Software, particularly modern componentized, cloudified, scalable software, is complicated. We all know that, and for decades we've used simple graphic models of software to describe it (at a high level) to non-programmers. We used to call these "flow charts" in my day, and today we might call them "models." Models focus on major functions and the flow of activity, and they help us organize all this onrushing complexity.
A typical process step in one of these models might read "Validate the input data," and it's easy to visualize what's probably a complicated set of software tests as that simple step. Suppose we were to map the process step not just to software, but also to human review? After all, humans do validate data a lot, particularly if the "data" is something complex, like a financial analysis of a business proposition. In fact, the validation of that kind of proposition might be a team effort, in which case perhaps we could do what modern modeling does, and decompose our validate process step into smaller pieces, to reflect who does what.
The value of this approach is hard to see if you stay with the flow-chart model, but if you look at this as being computer models driving process automation software, you can quickly see the benefits. Modeling not only could organize complex team collaboration, but also harmonize automated and manual processes. To succeed, it has to address some critical issues, the biggest of which is the concept of asynchrony.
Neither humans nor the world we live in are orderly. We're bombarded by various outside stimuli every day, and we have to respond to them when they happen, even if the response is to put one on the back burner.

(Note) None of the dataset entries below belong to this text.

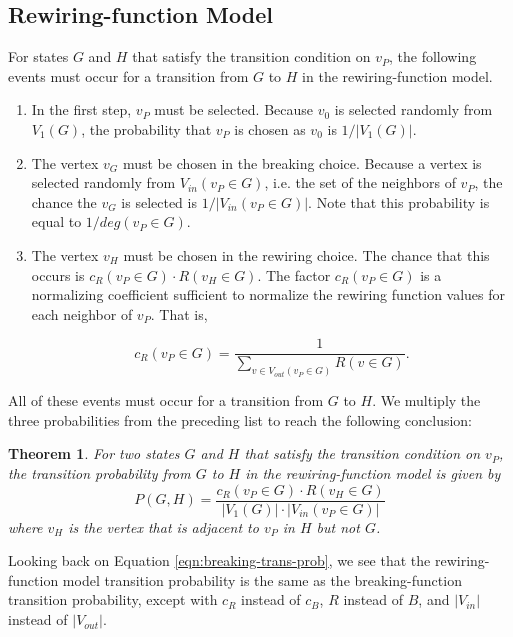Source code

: \documentclass[a4paper,10pt]{article}
\newtheorem{theorem}{Theorem}
\begin{document}
\subsection{Rewiring-function Model}

For states $G$ and $H$ that satisfy the transition condition on $v_P$, the following events must occur for a transition from $G$ to $H$ in the rewiring-function model.

\begin{enumerate}
 \item In the first step, $v_P$ must be selected. Because $v_0$ is selected randomly from $V_1(G)$, the probability that $v_P$ is chosen as $v_0$ is $1 / |V_1(G)|$.
 \item The vertex $v_G$ must be chosen in the breaking choice. Because a vertex is selected randomly from $V_{in}(v_P \in G)$, i.e. the set of the neighbors of $v_P$,  the chance the $v_G$ is selected is $1/|V_{in}(v_P \in G)|$. Note that this probability is equal to $1 / deg(v_P \in G)$. 

 \item The vertex $v_H$ must be chosen in the rewiring choice. The chance that this occurs is $c_R(v_P \in G) \cdot R(v_H \in G)$. The factor $c_R(v_P \in G)$ is a normalizing coefficient sufficient to normalize the rewiring function values for each neighbor of $v_P$. That is,

   \begin{equation}
    c_R(v_P \in G) = \frac{1}{\sum \limits_{v \in V_{out}(v_P \in G)} R(v \in G)}.
   \end{equation}
\end{enumerate}

All of these events must occur for a transition from $G$ to $H$. We multiply the three probabilities from the preceding list to reach the following conclusion:

\begin{theorem}
\label{thm:rewiring-trans-prob}
For two states $G$ and $H$ that satisfy the transition condition on $v_P$, the transition probability from $G$ to $H$ in the rewiring-function model is given by
\begin{equation}
\label{eqn:rewiring-trans-prob}
P(G, H) = \frac{c_R(v_P \in G) \cdot R(v_H \in G)}{|V_1(G)| \cdot |V_{in}(v_P \in G)|}
\end{equation}
where $v_H$ is the vertex that is adjacent to $v_P$ in $H$ but not $G$.
\end{theorem}

Looking back on Equation \ref{eqn:breaking-trans-prob}, we see that the rewiring-function model transition probability is the same as the breaking-function transition probability, except with $c_R$ instead of $c_B$, $R$ instead of $B$, and $|V_{in}|$ instead of $|V_{out}|$.
\end{document}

One of the nice things about modeling processes is that you can model them to describe how asynchronous events are to be handled. What happens if, during Step A of your process, you get a call? Probably it depends on who called you, and you can describe that in a model.
You might be wondering what this would get you, though. The answer is that you can control your communications interactions based on your process state, as modeled, and the nature of the events. You're not confined to some low-granularity description like "I'm away" or "Busy." Instead you can be waiting for a specific call, or you can be waiting for that call but still responsive to other high-priority interruptions. If your tools know your granular state, they can serve you better and make you more productive.
Ultra-granular presence control is only one benefit. Think for a moment about a typical collaboration call. You probably start with something like "Did you have a chance to review....?" which references some document or report. In modeled collaboration, the report dependency could be communicated with the call, and you could even call the report up when the call is handled.
The notion of calling something up in reference to a call opens another interesting property of modeled collaboration, the value of being able to communicate events in an explicit way. At the end of our hypothetical review of a report, we might have multiple possible outcomes, including approval, rejection, referral, and return for revision. Wouldn't it be nice if our collaborative call was initiated by the exchange of a "tile" that identified the caller, the process step we're in, the document we're referencing, and the outcomes from which we can select? That way, our model could describe what happens when the call ends with one of the outcomes defined by the tile.
If collaborative sessions were able to receive possible "completion codes" from the process that invoked those sessions, and if collaboration users were then tasked with selecting the appropriate completion code at the end of each session, collaboration could be mapped into automated processes that included applications. That way, applications and human workers could be orchestrated by a common process model, and we could be sure collaboration fit into our IT framework.
The model could also support multi-agency project coordination. A task might say "hand off to supplier," which would send a message to a collaborative model in the supplier organization. That model could define possible responses, and the supplier could return the one that's appropriate at the end of its activity. Even customer end users could participate in a model-driven collaborative application, and play an organized role without having to be software or even modeling specialists.
Making this happen would pose some challenges. We do have the notion of model-driven architectures from people like those with the Object Management Group, and Unified Modeling Language can describe any collaborative application, including the human pieces. However, implementing a model-driven application would require a bit of integration on the part of the user.
Another missing piece is the notion of collaboration-linked tiles that communicate process context far beyond simple presence, and that act as a vehicle to report outcomes of human processes. Again, this exists, but not in an easy product package.
I think this is a practical mechanization of collaborative integration with business and IT processes. That means that easy or not, it's something the UC/UCC community needs to be thinking about and working toward.
(Note: You'll find lots of stuff if you look up "model drive collaboration" on Google.)